____ DATA EXTRACTS

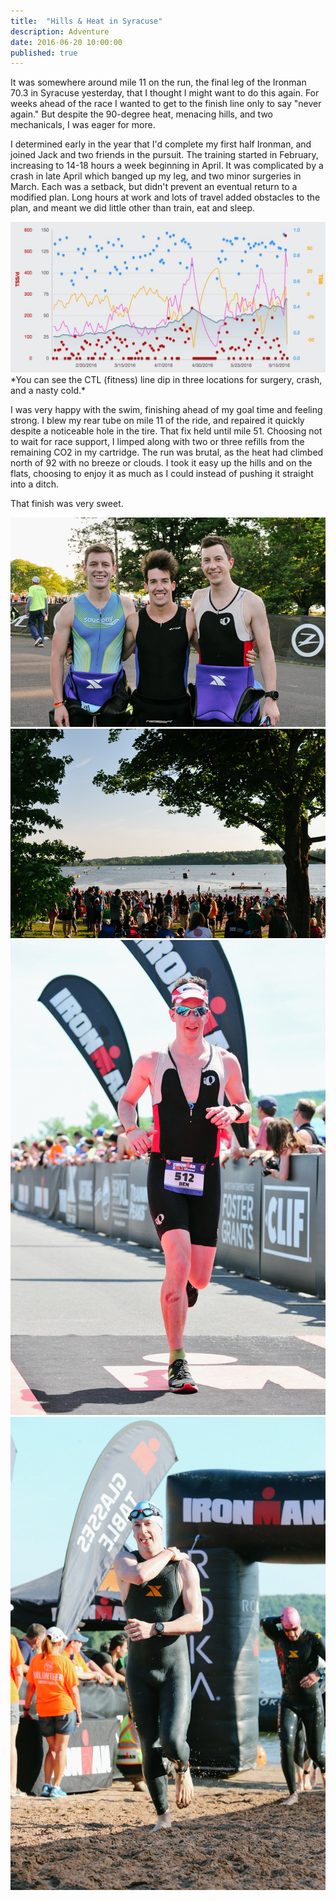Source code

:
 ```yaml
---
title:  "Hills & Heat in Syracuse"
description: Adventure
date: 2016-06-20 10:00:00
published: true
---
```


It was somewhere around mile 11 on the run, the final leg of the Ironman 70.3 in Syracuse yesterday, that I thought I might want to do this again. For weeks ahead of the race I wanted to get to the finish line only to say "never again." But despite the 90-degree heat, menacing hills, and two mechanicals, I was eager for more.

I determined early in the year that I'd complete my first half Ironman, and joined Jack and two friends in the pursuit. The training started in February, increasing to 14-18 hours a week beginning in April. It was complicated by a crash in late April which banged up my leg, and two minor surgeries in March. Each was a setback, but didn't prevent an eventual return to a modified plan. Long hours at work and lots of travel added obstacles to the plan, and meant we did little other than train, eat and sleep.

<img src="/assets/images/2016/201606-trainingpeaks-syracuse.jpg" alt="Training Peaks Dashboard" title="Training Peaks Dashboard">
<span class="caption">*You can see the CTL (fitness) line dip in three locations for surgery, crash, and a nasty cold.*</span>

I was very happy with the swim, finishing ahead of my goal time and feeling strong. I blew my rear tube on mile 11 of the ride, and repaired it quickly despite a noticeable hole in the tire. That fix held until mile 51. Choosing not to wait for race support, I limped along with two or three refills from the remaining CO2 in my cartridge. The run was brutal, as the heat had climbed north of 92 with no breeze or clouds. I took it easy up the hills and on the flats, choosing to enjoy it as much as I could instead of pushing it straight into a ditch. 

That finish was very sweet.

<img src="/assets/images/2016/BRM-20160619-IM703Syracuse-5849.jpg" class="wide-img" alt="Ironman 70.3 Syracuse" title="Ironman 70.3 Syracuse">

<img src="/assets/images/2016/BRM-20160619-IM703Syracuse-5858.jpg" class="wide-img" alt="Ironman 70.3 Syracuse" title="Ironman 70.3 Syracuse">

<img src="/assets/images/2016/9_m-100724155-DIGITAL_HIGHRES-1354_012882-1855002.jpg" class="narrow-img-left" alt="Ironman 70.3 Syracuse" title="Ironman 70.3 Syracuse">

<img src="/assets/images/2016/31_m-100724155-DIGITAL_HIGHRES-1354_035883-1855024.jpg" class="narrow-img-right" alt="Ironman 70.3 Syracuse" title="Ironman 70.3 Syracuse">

________
____ DATA EXTRACTS

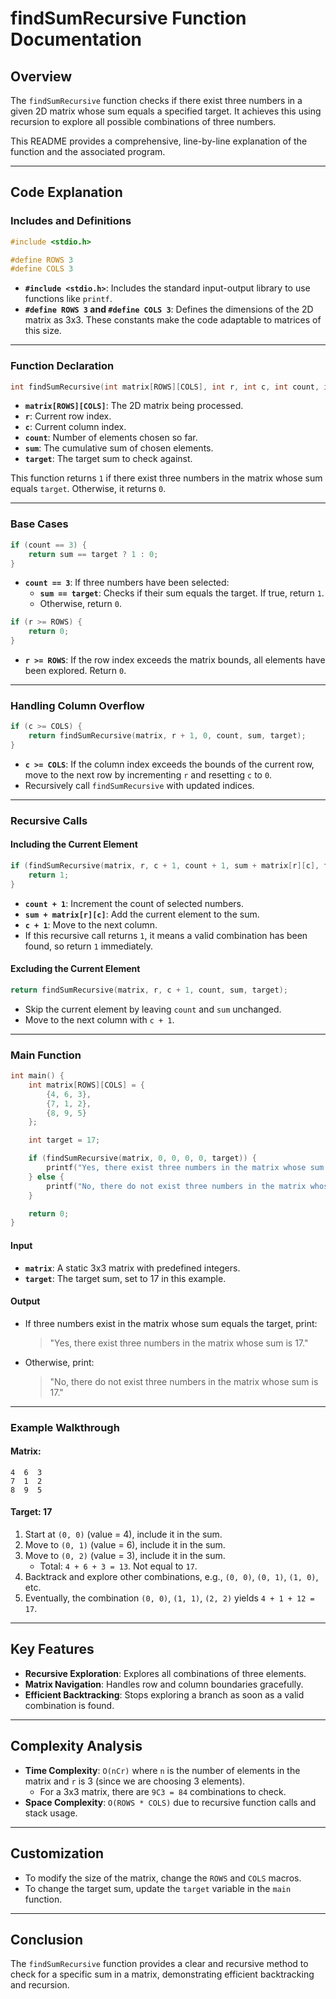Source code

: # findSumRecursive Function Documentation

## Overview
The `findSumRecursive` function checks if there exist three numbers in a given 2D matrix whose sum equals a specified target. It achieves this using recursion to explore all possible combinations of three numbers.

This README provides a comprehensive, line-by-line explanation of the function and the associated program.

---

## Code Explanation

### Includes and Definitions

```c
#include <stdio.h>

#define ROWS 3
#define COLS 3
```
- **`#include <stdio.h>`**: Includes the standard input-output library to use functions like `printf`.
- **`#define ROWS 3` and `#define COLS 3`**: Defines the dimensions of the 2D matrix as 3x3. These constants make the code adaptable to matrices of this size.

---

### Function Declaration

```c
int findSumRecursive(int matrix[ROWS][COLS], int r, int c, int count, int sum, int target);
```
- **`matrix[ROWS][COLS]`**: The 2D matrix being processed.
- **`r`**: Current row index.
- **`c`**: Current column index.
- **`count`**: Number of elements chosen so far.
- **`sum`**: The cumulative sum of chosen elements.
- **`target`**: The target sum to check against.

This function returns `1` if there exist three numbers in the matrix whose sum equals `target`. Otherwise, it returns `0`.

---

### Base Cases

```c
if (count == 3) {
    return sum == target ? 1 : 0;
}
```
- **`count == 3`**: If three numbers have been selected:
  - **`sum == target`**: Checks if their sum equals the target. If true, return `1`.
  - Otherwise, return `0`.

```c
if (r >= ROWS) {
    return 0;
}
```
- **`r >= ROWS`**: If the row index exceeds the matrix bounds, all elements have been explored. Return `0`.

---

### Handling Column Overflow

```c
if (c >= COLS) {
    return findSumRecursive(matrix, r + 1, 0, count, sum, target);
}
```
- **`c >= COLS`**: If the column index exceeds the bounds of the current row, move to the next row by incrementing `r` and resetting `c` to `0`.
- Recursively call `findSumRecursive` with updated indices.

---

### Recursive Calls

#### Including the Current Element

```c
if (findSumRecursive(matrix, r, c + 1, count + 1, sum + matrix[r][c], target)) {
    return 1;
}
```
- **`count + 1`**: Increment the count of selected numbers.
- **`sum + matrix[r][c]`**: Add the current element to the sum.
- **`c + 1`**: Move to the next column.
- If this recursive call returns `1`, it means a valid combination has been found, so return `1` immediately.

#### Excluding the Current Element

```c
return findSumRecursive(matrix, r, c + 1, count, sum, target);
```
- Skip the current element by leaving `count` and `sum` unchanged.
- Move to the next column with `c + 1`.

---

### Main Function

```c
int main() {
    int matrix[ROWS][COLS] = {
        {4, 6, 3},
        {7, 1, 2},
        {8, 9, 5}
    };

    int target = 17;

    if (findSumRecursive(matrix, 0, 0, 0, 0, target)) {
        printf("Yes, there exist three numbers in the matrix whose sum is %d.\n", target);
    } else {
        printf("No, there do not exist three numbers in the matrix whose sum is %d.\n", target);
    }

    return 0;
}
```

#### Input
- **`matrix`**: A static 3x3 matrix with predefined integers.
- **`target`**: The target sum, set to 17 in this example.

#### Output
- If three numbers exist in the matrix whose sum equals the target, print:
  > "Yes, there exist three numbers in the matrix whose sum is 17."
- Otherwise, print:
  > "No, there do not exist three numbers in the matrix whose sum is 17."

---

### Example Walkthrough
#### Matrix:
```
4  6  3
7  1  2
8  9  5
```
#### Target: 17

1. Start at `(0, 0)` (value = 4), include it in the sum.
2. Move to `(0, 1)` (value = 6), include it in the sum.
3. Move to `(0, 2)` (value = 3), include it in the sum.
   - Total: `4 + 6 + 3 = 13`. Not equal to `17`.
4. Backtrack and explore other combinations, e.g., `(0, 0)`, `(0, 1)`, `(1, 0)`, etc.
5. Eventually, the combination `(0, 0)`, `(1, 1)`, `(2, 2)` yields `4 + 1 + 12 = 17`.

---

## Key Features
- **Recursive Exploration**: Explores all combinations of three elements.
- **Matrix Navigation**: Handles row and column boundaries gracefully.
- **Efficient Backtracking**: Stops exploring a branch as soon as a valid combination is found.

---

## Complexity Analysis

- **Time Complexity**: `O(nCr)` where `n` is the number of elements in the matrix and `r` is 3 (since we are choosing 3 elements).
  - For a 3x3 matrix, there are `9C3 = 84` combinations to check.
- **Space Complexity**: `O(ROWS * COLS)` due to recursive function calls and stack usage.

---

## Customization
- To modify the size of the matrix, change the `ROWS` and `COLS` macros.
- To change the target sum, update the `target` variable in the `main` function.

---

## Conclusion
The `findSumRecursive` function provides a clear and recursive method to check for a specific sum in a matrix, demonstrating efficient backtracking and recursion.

________

**EXERCISE:** In the data above, start at the line that has "## Code Explanation", stop after the line that has "Current column index.", and print every line in between exactly as it stands.

**EXERCISE RESPONSE:**
## Code Explanation

### Includes and Definitions

```c
#include <stdio.h>

#define ROWS 3
#define COLS 3
```
- **`#include <stdio.h>`**: Includes the standard input-output library to use functions like `printf`.
- **`#define ROWS 3` and `#define COLS 3`**: Defines the dimensions of the 2D matrix as 3x3. These constants make the code adaptable to matrices of this size.

---

### Function Declaration

```c
int findSumRecursive(int matrix[ROWS][COLS], int r, int c, int count, int sum, int target);
```
- **`matrix[ROWS][COLS]`**: The 2D matrix being processed.
- **`r`**: Current row index.
- **`c`**: Current column index.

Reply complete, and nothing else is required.